Each record that follows is to be duplicated exactly, though its pictures are not.

(Source texts of formatted documents)
☆ ☆ ☆ ☆ ☆

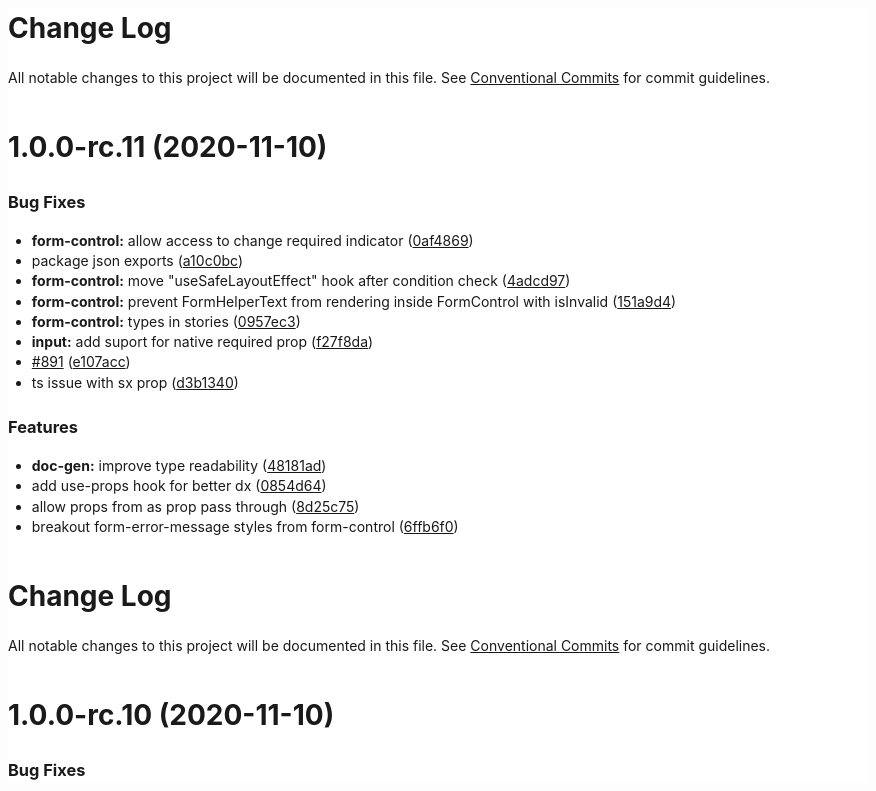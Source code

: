 # Change Log

All notable changes to this project will be documented in this file. See
[Conventional Commits](https://conventionalcommits.org) for commit guidelines.

# 1.0.0-rc.11 (2020-11-10)

### Bug Fixes

- **form-control:** allow access to change required indicator
  ([0af4869](https://github.com/chakra-ui/chakra-ui/commit/0af4869608bd1c6dec7caafee563a1b19ebb1842))
- package json exports
  ([a10c0bc](https://github.com/chakra-ui/chakra-ui/commit/a10c0bcb809314a96d58c7febd9b2755e8997603))
- **form-control:** move "useSafeLayoutEffect" hook after condition check
  ([4adcd97](https://github.com/chakra-ui/chakra-ui/commit/4adcd9714782ea9cd8d1ff06637e8ab8ea2f3066))
- **form-control:** prevent FormHelperText from rendering inside FormControl
  with isInvalid
  ([151a9d4](https://github.com/chakra-ui/chakra-ui/commit/151a9d40aea29e42debf6b0f202924f6c37cd93b))
- **form-control:** types in stories
  ([0957ec3](https://github.com/chakra-ui/chakra-ui/commit/0957ec372a4e196e443e08f20b3db58cd655ae6c))
- **input:** add suport for native required prop
  ([f27f8da](https://github.com/chakra-ui/chakra-ui/commit/f27f8da575fea7f1707d84a2884db080fbc94c60))
- [#891](https://github.com/chakra-ui/chakra-ui/issues/891)
  ([e107acc](https://github.com/chakra-ui/chakra-ui/commit/e107acc8487898a965b0d695c1da71f46fc56d5e))
- ts issue with sx prop
  ([d3b1340](https://github.com/chakra-ui/chakra-ui/commit/d3b1340cb255937927b4d4c56ce218141570b951))

### Features

- **doc-gen:** improve type readability
  ([48181ad](https://github.com/chakra-ui/chakra-ui/commit/48181ad5b6fb7ac06c84def08e1c8bb5496f17f8))
- add use-props hook for better dx
  ([0854d64](https://github.com/chakra-ui/chakra-ui/commit/0854d64f32d7344184ace1163cc68fd982964261))
- allow props from as prop pass through
  ([8d25c75](https://github.com/chakra-ui/chakra-ui/commit/8d25c754e6dad652c34a33e49144d08e25328c6c))
- breakout form-error-message styles from form-control
  ([6ffb6f0](https://github.com/chakra-ui/chakra-ui/commit/6ffb6f0f7e538b06347e20a99298245594c636ac))

# Change Log

All notable changes to this project will be documented in this file. See
[Conventional Commits](https://conventionalcommits.org) for commit guidelines.

# 1.0.0-rc.10 (2020-11-10)

### Bug Fixes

☆ ☆ ☆ ☆ ☆

__Result for this task__
Source code

: # Change Log

All notable changes to this project will be documented in this file. See
[Conventional Commits](https://conventionalcommits.org) for commit guidelines.

# 1.0.0-rc.11 (2020-11-10)

### Bug Fixes

- **form-control:** allow access to change required indicator
  ([0af4869](https://github.com/chakra-ui/chakra-ui/commit/0af4869608bd1c6dec7caafee563a1b19ebb1842))
- package json exports
  ([a10c0bc](https://github.com/chakra-ui/chakra-ui/commit/a10c0bcb809314a96d58c7febd9b2755e8997603))
- **form-control:** move "useSafeLayoutEffect" hook after condition check
  ([4adcd97](https://github.com/chakra-ui/chakra-ui/commit/4adcd9714782ea9cd8d1ff06637e8ab8ea2f3066))
- **form-control:** prevent FormHelperText from rendering inside FormControl
  with isInvalid
  ([151a9d4](https://github.com/chakra-ui/chakra-ui/commit/151a9d40aea29e42debf6b0f202924f6c37cd93b))
- **form-control:** types in stories
  ([0957ec3](https://github.com/chakra-ui/chakra-ui/commit/0957ec372a4e196e443e08f20b3db58cd655ae6c))
- **input:** add suport for native required prop
  ([f27f8da](https://github.com/chakra-ui/chakra-ui/commit/f27f8da575fea7f1707d84a2884db080fbc94c60))
- [#891](https://github.com/chakra-ui/chakra-ui/issues/891)
  ([e107acc](https://github.com/chakra-ui/chakra-ui/commit/e107acc8487898a965b0d695c1da71f46fc56d5e))
- ts issue with sx prop
  ([d3b1340](https://github.com/chakra-ui/chakra-ui/commit/d3b1340cb255937927b4d4c56ce218141570b951))

### Features

- **doc-gen:** improve type readability
  ([48181ad](https://github.com/chakra-ui/chakra-ui/commit/48181ad5b6fb7ac06c84def08e1c8bb5496f17f8))
- add use-props hook for better dx
  ([0854d64](https://github.com/chakra-ui/chakra-ui/commit/0854d64f32d7344184ace1163cc68fd982964261))
- allow props from as prop pass through
  ([8d25c75](https://github.com/chakra-ui/chakra-ui/commit/8d25c754e6dad652c34a33e49144d08e25328c6c))
- breakout form-error-message styles from form-control
  ([6ffb6f0](https://github.com/chakra-ui/chakra-ui/commit/6ffb6f0f7e538b06347e20a99298245594c636ac))

# Change Log

All notable changes to this project will be documented in this file. See
[Conventional Commits](https://conventionalcommits.org) for commit guidelines.

# 1.0.0-rc.10 (2020-11-10)

### Bug Fixes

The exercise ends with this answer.